F.K. : Nous sommes très attachés au maintien en l'état de cette loi qui, loin de restreindre la liberté de culte dans notre pays, en garantit l’exercice pour tous. Pour autant l'islam qui est aujourd'hui la deuxième religion dans notre pays n'a pas été pris en compte lors de la promulgation de la loi de 1905 car très peu présente à l'époque. Aussi si cette révision, qui doit rester à la marge, a pour but de couper l'islam de l'influence et des financements extérieurs permettant un financement plus transparent de l'Islam de France tant dans la construction des mosquées que dans la formation des imams nous pourrions la comprendre.  En tout état de cause cette révision ne doit en aucun cas être un recul ou avoir des conséquences  négatives sur la pratique des religions dans notre pays.

 

"Les réseaux sociaux sont devenus le déversoir de toutes les haines" Francis Kalifat

 

A.J.: Vous aviez regretté, en septembre, certains manquements dans le rapport gouvernemental consacré à la lutte contre la haine sur Internet. Comment expliquez-vous que les rapporteurs aient écarté de leurs recommandations le volet antisioniste de cette violence numérique ?

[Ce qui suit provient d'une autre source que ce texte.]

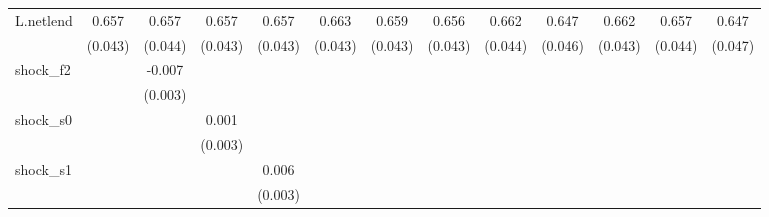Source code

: {\begin{tabular}{l*{12}{c}}
\addlinespace
L.netlend   &       0.657\sym{***}&       0.657\sym{***}&       0.657\sym{***}&       0.657\sym{***}&       0.663\sym{***}&       0.659\sym{***}&       0.656\sym{***}&       0.662\sym{***}&       0.647\sym{***}&       0.662\sym{***}&       0.657\sym{***}&       0.647\sym{***}\\
            &     (0.043)         &     (0.044)         &     (0.043)         &     (0.043)         &     (0.043)         &     (0.043)         &     (0.043)         &     (0.044)         &     (0.046)         &     (0.043)         &     (0.044)         &     (0.047)         \\
\addlinespace
shock\_f2    &                     &      -0.007\sym{**} &                     &                     &                     &                     &                     &                     &                     &                     &                     &                     \\
            &                     &     (0.003)         &                     &                     &                     &                     &                     &                     &                     &                     &                     &                     \\
\addlinespace
shock\_s0    &                     &                     &       0.001         &                     &                     &                     &                     &                     &                     &                     &                     &                     \\
            &                     &                     &     (0.003)         &                     &                     &                     &                     &                     &                     &                     &                     &                     \\
\addlinespace
shock\_s1    &                     &                     &                     &       0.006         &                     &                     &                     &                     &                     &                     &                     &                     \\
            &                     &                     &                     &     (0.003)         &                     &                     &                     &                     &                     &                     &                     &                     \\

\end{tabular}}
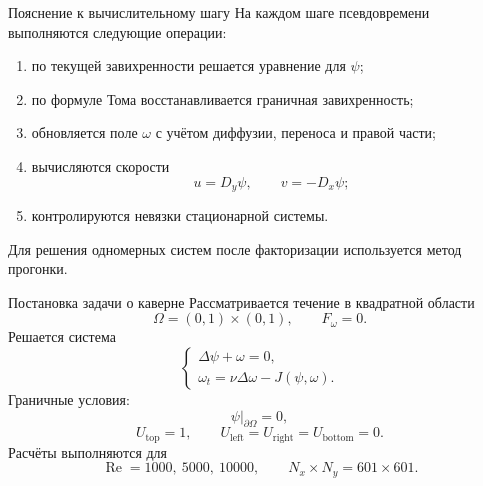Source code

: \documentclass[aspectratio=169,10pt]{beamer}
\newcommand{\Reynolds}{\operatorname{Re}}
\newcommand{\Laplace}{\Delta}
\newcommand{\J}{J}
\begin{document}
\begin{frame}{Пояснение к вычислительному шагу}
    На каждом шаге псевдовремени выполняются следующие операции:
    \begin{enumerate}
        \item по текущей завихренности решается уравнение для \(\psi\);
        \item по формуле Тома восстанавливается граничная завихренность;
        \item обновляется поле \(\omega\) с учётом диффузии, переноса и правой части;
        \item вычисляются скорости
        \[
            u=D_y\psi,\qquad v=-D_x\psi;
        \]
        \item контролируются невязки стационарной системы.
    \end{enumerate}
    Для решения одномерных систем после факторизации используется метод прогонки.
\end{frame}

\begin{frame}{Постановка задачи о каверне}
    Рассматривается течение в квадратной области
    \[
        \Omega=(0,1)\times(0,1),
        \qquad
        F_\omega=0.
    \]
    Решается система
    \[
        \begin{cases}
        \Laplace\psi+\omega=0,\\
        \omega_t=\nu\Laplace\omega-\J(\psi,\omega).
        \end{cases}
    \]
    Граничные условия:
    \[
        \psi|_{\partial\Omega}=0,
    \]
    \[
        U_{\mathrm{top}}=1,\qquad
        U_{\mathrm{left}}=U_{\mathrm{right}}=U_{\mathrm{bottom}}=0.
    \]
    Расчёты выполняются для
    \[
        \Reynolds=1000,\ 5000,\ 10000,
        \qquad
        N_x\times N_y=601\times601.
    \]
\end{frame}
\end{document}
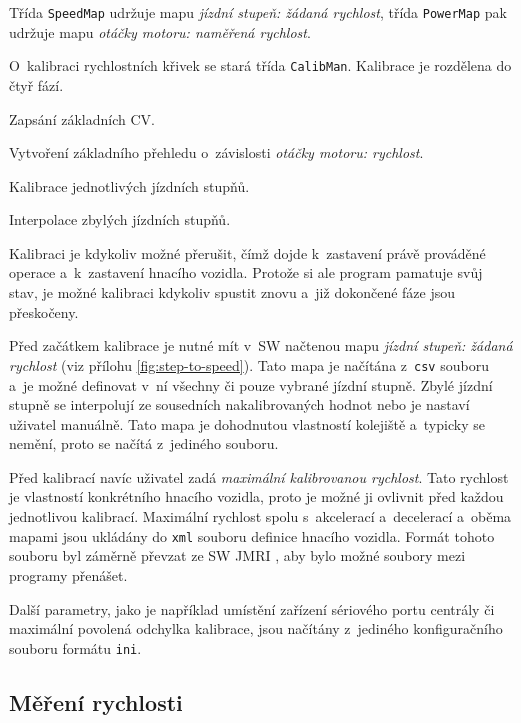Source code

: Třída \texttt{SpeedMap} udržuje mapu \textit{jízdní stupeň: žádaná rychlost},
třída \texttt{Po\-wer\-Map} pak udržuje mapu \textit{otáčky motoru: naměřená
rychlost}.

O~kalibraci rychlostních křivek se stará třída \texttt{CalibMan}. Kalibrace
je rozdělena do čtyř fází.

\begin{compactenum}
\item Zapsání základních \gls{CV}.
\item Vytvoření základního přehledu o~závislosti \textit{otáčky motoru: rychlost}.
\item Kalibrace jednotlivých jízdních stupňů.
\item Interpolace zbylých jízdních stupňů.
\end{compactenum}

Kalibraci je kdykoliv možné přerušit, čímž dojde k~zastavení právě prováděné
operace a~k~zastavení hnacího vozidla. Protože si ale program pamatuje svůj
stav, je možné kalibraci kdykoliv spustit znovu a~již dokončené fáze jsou
přeskočeny.

Před začátkem kalibrace je nutné mít v~SW načtenou mapu \textit{jízdní
stupeň: žádaná rychlost} (viz přílohu \ref{fig:step-to-speed}). Tato mapa je
načítána z~\texttt{csv} souboru a~je možné definovat v~ní všechny či pouze
vybrané jízdní stupně. Zbylé jízdní stupně se interpolují ze sousedních
nakalibrovaných hodnot nebo je nastaví uživatel manuálně. Tato mapa je
dohodnutou vlastností kolejiště a~typicky se nemění, proto se načítá z~jediného
souboru.

Před kalibrací navíc uživatel zadá \textit{maximální kalibrovanou rychlost}.
Tato rychlost je vlastností konkrétního hnacího vozidla, proto je možné ji
ovlivnit před každou jednotlivou kalibrací. Maximální rychlost spolu
s~akcelerací a~decelerací a~oběma mapami jsou ukládány do \texttt{xml} souboru
definice hnacího vozidla. Formát tohoto souboru byl záměrně převzat ze SW JMRI
\cite{jmri:web}, aby bylo možné soubory mezi programy přenášet.

Další parametry, jako je například umístění zařízení sériového portu centrály
či maximální povolená odchylka kalibrace, jsou načítány z~jediného
konfiguračního souboru formátu \texttt{ini}.

\subsection{Měření rychlosti}
\label{sec:ac:lt-measure}

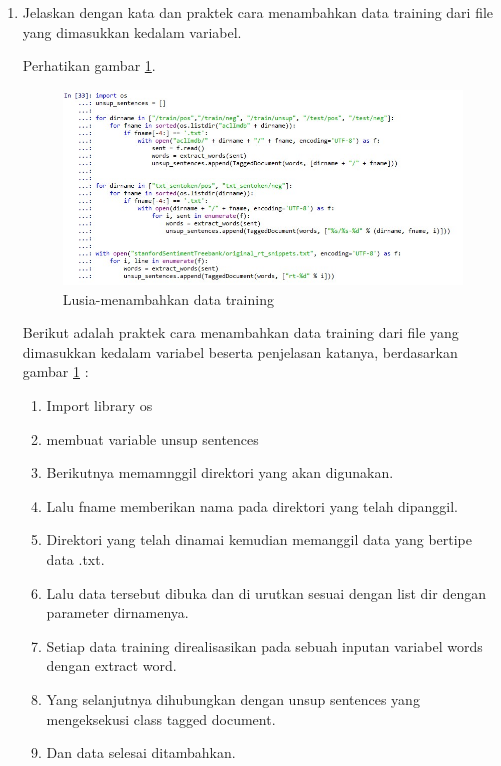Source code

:\begin{enumerate}
\begin{enumerate}
	\item Praktek pemakaian :
	 \par Perhatikan gambar \ref{5b17}. Gambar tersebut merupakan output dari praktek pemakaian TaggedDocument dan Doc2Vec.
	 \begin{itemize}
	 \item Baris 1 = mengimport TaggedDocument dari library gensim
	 \item Baris 2 = mengimport Doc2Vec dari library gensim
	 \end{itemize}
	  		
	\end{enumerate}

\item Jelaskan dengan kata dan praktek cara menambahkan data training dari file yang dimasukkan kedalam variabel.
	\par Perhatikan gambar \ref{5b18}.
	\begin{figure}[!hbtp]
	\centering
	\includegraphics[scale=0.5]{figures/q4.jpg}
	\caption{Lusia-menambahkan data training}
	\label{5b18}
	\end{figure}
	\par Berikut adalah praktek cara menambahkan data training dari file yang dimasukkan kedalam variabel beserta penjelasan katanya, berdasarkan gambar \ref{5b18} :
	\begin{enumerate}
	\item Import library os
	\item membuat variable unsup sentences
	\item Berikutnya memamnggil direktori yang akan digunakan.
	\item Lalu fname memberikan nama pada direktori yang telah dipanggil.
	\item Direktori yang telah dinamai kemudian memanggil data yang bertipe data .txt.
	\item Lalu data tersebut dibuka dan di urutkan sesuai dengan list dir dengan parameter dirnamenya.
	\item Setiap data training direalisasikan pada sebuah inputan variabel words dengan extract word.
	\item Yang selanjutnya dihubungkan dengan unsup sentences yang mengeksekusi class tagged document.
	\item Dan data selesai ditambahkan.
	\end{enumerate}


\end{enumerate}
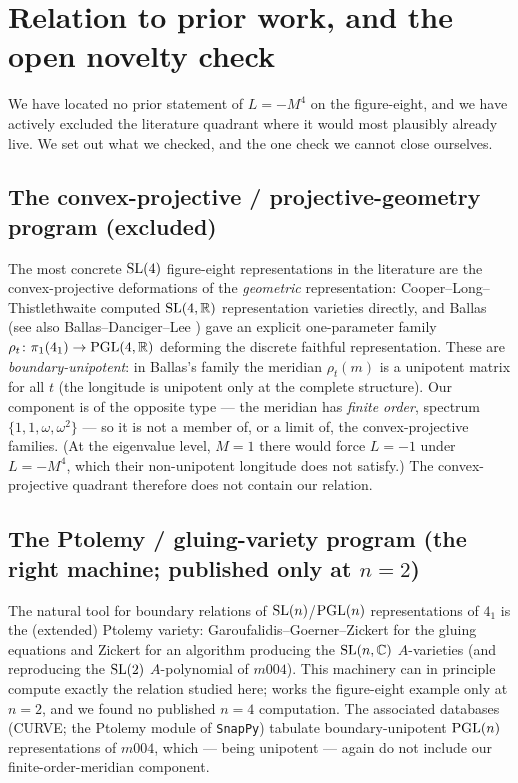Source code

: \section{Relation to prior work, and the open novelty check}
\label{sec:novelty}

We have located no prior statement of $L=-M^4$ on the figure-eight, and we have actively excluded the
literature quadrant where it would most plausibly already live. We set out what we checked, and the one
check we cannot close ourselves.

\subsection{The convex-projective / projective-geometry program (excluded)} The most concrete $\SL(4)$
figure-eight representations in the literature are the convex-projective deformations of the
\emph{geometric} representation: Cooper--Long--Thistlethwaite \cite{cooperlongthistlethwaite2006} computed
$\SL(4,\R)$ representation varieties directly, and Ballas \cite{ballas2015} (see also
Ballas--Danciger--Lee \cite{ballasdancigerlee2018}) gave an explicit one-parameter family
$\rho_t\colon\pi_1(4_1)\to\PGL(4,\R)$ deforming the discrete faithful representation. These are
\emph{boundary-unipotent}: in Ballas's family the meridian $\rho_t(m)$ is a unipotent matrix for all $t$
(the longitude is unipotent only at the complete structure). Our component is of the opposite type --- the
meridian has \emph{finite order}, spectrum $\{1,1,\omega,\omega^2\}$ --- so it is not a member of, or a
limit of, the convex-projective families. (At the eigenvalue level, $M=1$ there would force $L=-1$ under
$L=-M^4$, which their non-unipotent longitude does not satisfy.) The convex-projective quadrant therefore
does not contain our relation.

\subsection{The Ptolemy / gluing-variety program (the right machine; published only at $n=2$)} The natural
tool for boundary relations of $\SL(n)$/$\PGL(n)$ representations of $4_1$ is the (extended) Ptolemy
variety: Garoufalidis--Goerner--Zickert \cite{ggz2015} for the gluing equations and Zickert
\cite{zickert2016} for an algorithm producing the $\SL(n,\C)$ $A$-varieties (and reproducing the $\SL(2)$
$A$-polynomial of $m004$). This machinery can in principle compute exactly the relation studied here;
\cite{zickert2016} works the figure-eight example only at $n=2$, and we found no published $n=4$
computation. The associated databases (CURVE; the Ptolemy module of \texttt{SnapPy}) tabulate
boundary-unipotent $\PGL(n)$ representations of $m004$, which --- being unipotent --- again do not include
our finite-order-meridian component.

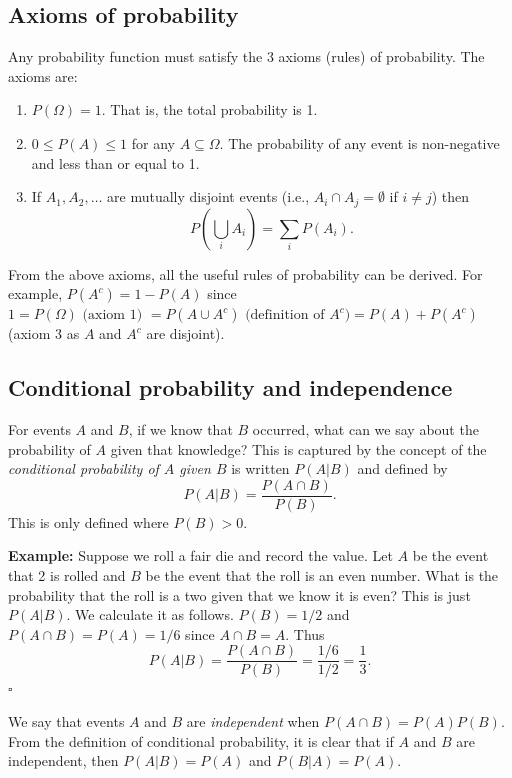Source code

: \documentclass[11pt]{article}
\newcommand{\sqend}{\hfill $\square$}
\begin{document}
\subsection{Axioms of probability}


Any probability function must satisfy the 3 axioms (rules) of probability.  The axioms are:
\begin{enumerate}
\item $P(\Omega) = 1$.  That is, the total probability is 1.

\item $0 \leq P(A) \leq 1$ for any $A \subseteq \Omega$.   The probability of any event  is non-negative and less than or equal to 1.

\item If $A_1, A_2, \ldots$ are mutually disjoint events (i.e., $A_i \cap A_j = \emptyset$ if $i \neq j$) then 
\[ P\left( \bigcup_i A_i \right) = \sum_i P(A_i).
\]
\end{enumerate}
From the above axioms, all the useful rules of probability can be derived.  For example, $P(A^c) = 1 - P(A)$ since $1 =  P(\Omega) \mbox{ (axiom 1) }= P(A \cup A^c) \mbox{ (definition of }A^c) = P(A) + P( A^c) $ (axiom 3 as $A$ and $A^c$ are disjoint). 

\subsection{Conditional probability and independence}

For events $A$ and $B$, if we know that $B$ occurred, what can we say about the probability of $A$ given that knowledge?  This is captured by  the  concept of the {\em conditional probability of $A$ given $B$} is written $P(A|B)$ and defined by
\[ P(A|B) = \frac {P(A \cap B)}{P(B)}. \]
This is only defined where $P(B)>0$.  

{\bf Example:} Suppose we roll a fair die and record the value.  Let $A$ be the event that 2 is rolled and $B$ be the event that the roll is an even number. What is the probability that the roll is a two given that we know it is even?  This is just $P(A|B)$.  We calculate it as follows. $P(B) = 1/2$ and $P(A \cap B) = P(A) = 1/6$ since $A \cap B = A$.  Thus 
\[ P(A|B) =  \frac {P(A \cap B)}{P(B)} = \frac{1/6}{1/2} = \frac 1 3. \]\sqend   



We say that events $A$ and $B$ are {\em  independent} when $P(A \cap B) = P(A)P(B)$.  From the definition of conditional probability, it is clear that if $A$ and $B$ are independent, then $P(A|B) = P(A)$ and $P(B|A) = P(A)$.
\end{document}
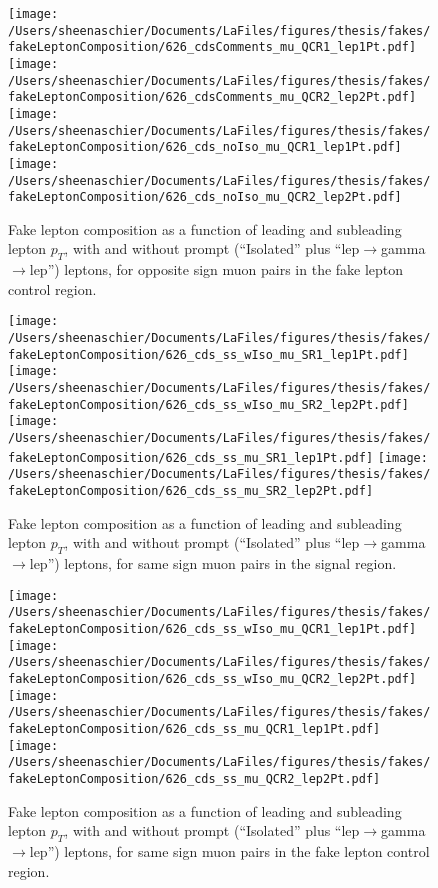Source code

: \begin{figure}[htb]
        \centering
        \texttt{[image: /Users/sheenaschier/Documents/LaFiles/figures/thesis/fakes/fakeLeptonComposition/626\_cdsComments\_mu\_QCR1\_lep1Pt.pdf]}
        \texttt{[image: /Users/sheenaschier/Documents/LaFiles/figures/thesis/fakes/fakeLeptonComposition/626\_cdsComments\_mu\_QCR2\_lep2Pt.pdf]}
        \texttt{[image: /Users/sheenaschier/Documents/LaFiles/figures/thesis/fakes/fakeLeptonComposition/626\_cds\_noIso\_mu\_QCR1\_lep1Pt.pdf]}
        \texttt{[image: /Users/sheenaschier/Documents/LaFiles/figures/thesis/fakes/fakeLeptonComposition/626\_cds\_noIso\_mu\_QCR2\_lep2Pt.pdf]}
        \caption{Fake lepton composition as a function of leading and subleading lepton $p_{T}$, with and without prompt (``Isolated'' plus ``lep$\to$gamma$\to$lep'') leptons, for opposite sign muon pairs in the fake lepton control region.}
        \label{fig:muCR}
\end{figure}
\begin{figure}[htb]
        \centering
        \texttt{[image: /Users/sheenaschier/Documents/LaFiles/figures/thesis/fakes/fakeLeptonComposition/626\_cds\_ss\_wIso\_mu\_SR1\_lep1Pt.pdf]}
        \texttt{[image: /Users/sheenaschier/Documents/LaFiles/figures/thesis/fakes/fakeLeptonComposition/626\_cds\_ss\_wIso\_mu\_SR2\_lep2Pt.pdf]}
        \texttt{[image: /Users/sheenaschier/Documents/LaFiles/figures/thesis/fakes/fakeLeptonComposition/626\_cds\_ss\_mu\_SR1\_lep1Pt.pdf]}
        \texttt{[image: /Users/sheenaschier/Documents/LaFiles/figures/thesis/fakes/fakeLeptonComposition/626\_cds\_ss\_mu\_SR2\_lep2Pt.pdf]}
        \caption{Fake lepton composition as a function of leading and subleading lepton $p_{T}$, with and without prompt (``Isolated'' plus ``lep$\to$gamma$\to$lep'') leptons, for same sign muon pairs in the signal region.}
        \label{fig:muSSSR}
\end{figure}
\begin{figure}[htb]
        \centering
        \texttt{[image: /Users/sheenaschier/Documents/LaFiles/figures/thesis/fakes/fakeLeptonComposition/626\_cds\_ss\_wIso\_mu\_QCR1\_lep1Pt.pdf]}
        \texttt{[image: /Users/sheenaschier/Documents/LaFiles/figures/thesis/fakes/fakeLeptonComposition/626\_cds\_ss\_wIso\_mu\_QCR2\_lep2Pt.pdf]}
        \texttt{[image: /Users/sheenaschier/Documents/LaFiles/figures/thesis/fakes/fakeLeptonComposition/626\_cds\_ss\_mu\_QCR1\_lep1Pt.pdf]}
        \texttt{[image: /Users/sheenaschier/Documents/LaFiles/figures/thesis/fakes/fakeLeptonComposition/626\_cds\_ss\_mu\_QCR2\_lep2Pt.pdf]}
        \caption{Fake lepton composition as a function of leading and subleading lepton $p_{T}$, with and without prompt (``Isolated'' plus ``lep$\to$gamma$\to$lep'') leptons, for same sign muon pairs in the fake lepton control region.}
        \label{fig:muSSCR}

\end{figure}
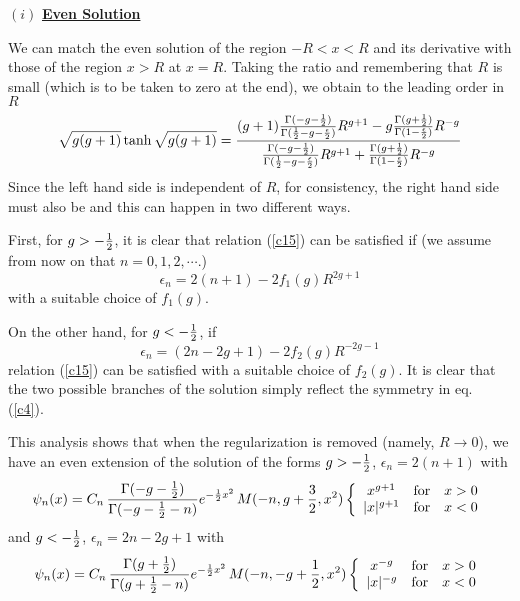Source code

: \documentclass[a4paper,11pt]{article}
\begin{document}
\noindent$(i)$ {\bf\underline{Even Solution}}

We can match the even solution of the region $-R<x<R$ and its
derivative with those of the region $x>R$ at $x=R$. Taking the ratio
and remembering that $R$ is small (which is to be taken to zero at the
end), we obtain to the leading order in $R$
\begin{equation}
\sqrt{g(g+1)}\tanh \sqrt{g(g+1)} =\frac{(g+1){\Gamma(-g-{1\over
2})\over \Gamma({1\over 2}-g-{\epsilon\over
2})}R^{g+1}-g{\Gamma(g+{1\over 2})\over \Gamma(1-{\epsilon\over
2})}R^{-g}}{{\Gamma(-g-{1\over
2})\over \Gamma({1\over 2}-g-{\epsilon\over
2})}R^{g+1}+{\Gamma(g+{1\over 2})\over \Gamma(1-{\epsilon\over
2})}R^{-g}}\label{c15}
\end{equation}
Since the left hand side is independent of $R$, for consistency, the
right hand side must also be and this can happen in two different
ways.

First, for $g>-{1\over 2}$, it is clear that relation (\ref{c15}) can
be satisfied if (we assume from now on that $n=0,1,2,\cdots$.)
\begin{equation}
 \epsilon_{n}  =  2(n+1) -
2f_{1}(g)R^{2g+1}\label{c16}
\end{equation}
with a suitable choice of $f_{1}(g)$.

On the other hand, for $g<-{1\over 2}$, if
\begin{equation}
 \epsilon_{n} =  (2n-2g+1) -
2f_{2}(g)R^{-2g-1}\label{c17}
\end{equation}
relation (\ref{c15}) can be satisfied with a suitable choice of
$f_{2}(g)$. It is clear that the two possible branches of the solution
simply reflect the symmetry in eq. (\ref{c4}).

This analysis shows that when the regularization is removed (namely,
$R\rightarrow 0$), we have an even extension of the solution of the
forms
$g>-{1\over 2}$, $\epsilon_{n} = 2(n+1)$
with
\begin{equation}
\psi_{n}(x) = C_{n}\,\frac{\Gamma(-g-{1\over 2})}{\Gamma(-g-{1\over
2}-n)}e^{-{1\over 2}x^{2}}\,M(-n,g+{3\over
2},x^{2})\left\{\begin{array}{cll}
                x^{g+1}& {\rm for} & x>0\\
                |x|^{g+1}& {\rm for} & x<0
               \end{array}\right.\label{c19}
\end{equation}
and
$g<-{1\over 2}$, $\epsilon_{n} = 2n -2g + 1$
with
\begin{equation}
\psi_{n}(x) = C_{n}\,\frac{\Gamma(g+{1\over 2})}{\Gamma(g+{1\over
2}-n)}e^{-{1\over 2}x^{2}}\,M(-n,-g+{1\over
2},x^{2})\left\{\begin{array}{cll}
                x^{-g}& {\rm for} & x>0\\
                |x|^{-g}& {\rm for} & x<0
               \end{array}\right.\label{c21}
\end{equation}
\end{document}
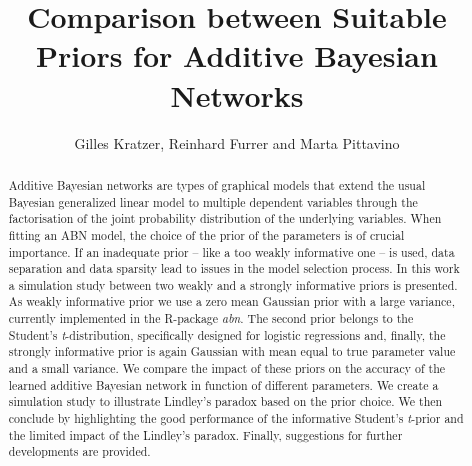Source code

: \documentclass{svproc}
\begin{document}
\mainmatter              %
%
\title{Comparison between Suitable Priors for Additive Bayesian Networks}
%
%
\author{Gilles Kratzer, Reinhard Furrer and Marta Pittavino}
%
%
%



\maketitle              %

\begin{abstract}
Additive Bayesian networks  are types of graphical models that extend
 the usual Bayesian generalized linear model to multiple dependent variables through the
 factorisation of the joint probability distribution of the underlying variables.
 When fitting an ABN model, the choice of the prior of the parameters is of crucial importance.
 If an inadequate prior -- like a too weakly informative one -- is used, data separation and data sparsity lead to issues in the model selection process. In this work a simulation study between two weakly and a strongly informative priors is presented.
 As weakly informative prior we use a zero mean Gaussian prior with a large
 variance, currently implemented in the R-package \emph{abn}. The second prior belongs to the Student's \emph{t}-distribution, specifically designed for logistic regressions and, finally,  the strongly informative prior is again Gaussian with mean equal to true parameter value and a small variance. 
 We compare the impact of these priors on the accuracy of the learned additive Bayesian network in function of different parameters.
 We create a simulation study to illustrate Lindley's paradox based on the prior choice.
 We then conclude by highlighting the good performance of the informative Student's \emph{t}-prior and the limited impact of the Lindley's paradox.
 Finally, suggestions for further developments are provided.
 
\end{abstract}
% 
\end{document}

F.K. : Ce rapport est très positif, reprenant en grande partie des propositions faites par le CRIF pour s’attaquer au véhicule de haine que constitue Internet dans notre pays. Les réseaux sociaux sont devenus le déversoir de toutes les haines en toute impunité. Je regrette néanmoins que l’on n’ait pas profité de ce rapport pour nous donner les moyens législatifs de combattre ce que le Président de la République a lui-même qualifié de forme réinventée de l’antisémitisme, à savoir l’antisionisme.

A.J.: La question a-t-elle fait l’objet d’un débat au sein des rapporteurs ?

F.K. : C’est ce que j’ai cru comprendre. L’intégration de l’antisionisme aux recommandations a fait l’objet d’un vif débat entre les rapporteurs, finalement tranché par une simple mention dans l’introduction.

A.J.: La progression de l’antisémitisme dans certaines formations  européennes, notamment le Parti travailliste britannique, sera abordée à la Convention. Cet antisémitisme comme phénomène désormais politique nous fait-il passer un nouveau cap, après la recrudescence des actes violents antijuifs ?

F.K. : En effet nous constatons un véritable tournant dans certains pays et notamment en Angleterre avec le Labour. La nouveauté c'est de voir que des partis qui sont des partis de gouvernement ont à leur tête des dirigeants qui ont basculé dans l'antisémitisme et dans l'antisionisme virulent. Cela nous inquiète. Nous devons évaluer le niveau de l’antisémitisme dans ces mouvements et le risque qu’il fait peser sur leurs communautés juives. 

A.J.: Une telle évolution modifierait radicalement la configuration du judaïsme européen qui jusque-là pouvait compter sur le soutien des pouvoirs publics contre l’antisémitisme.

F.K. : Tout à fait. Ces partis étant eux-mêmes  des vecteurs de l’antisémitisme on pourrait assister à un véritable antisémitisme d'Etat s'ils revenaient au pouvoir.

A.J.: Les diplomates français travailleraient actuellement à un projet de relance du processus de paix israélo-palestinien, en cas de nouveau report du plan américain. La France devrait-elle prendre selon vous « le lead » dans ce dossier ?

F.K. : Pour prendre  une part active dans la gestion de ce dossier, il faut avoir une lecture équilibrée de la situation. C’est la position constante du CRIF. Aujourd’hui, ce n’est pas le sentiment qui prévaut à la lumière des prises de positions du quai d'Orsay et des différents votes de la France dans les instances internationales (ONU, UNESCO, etc.).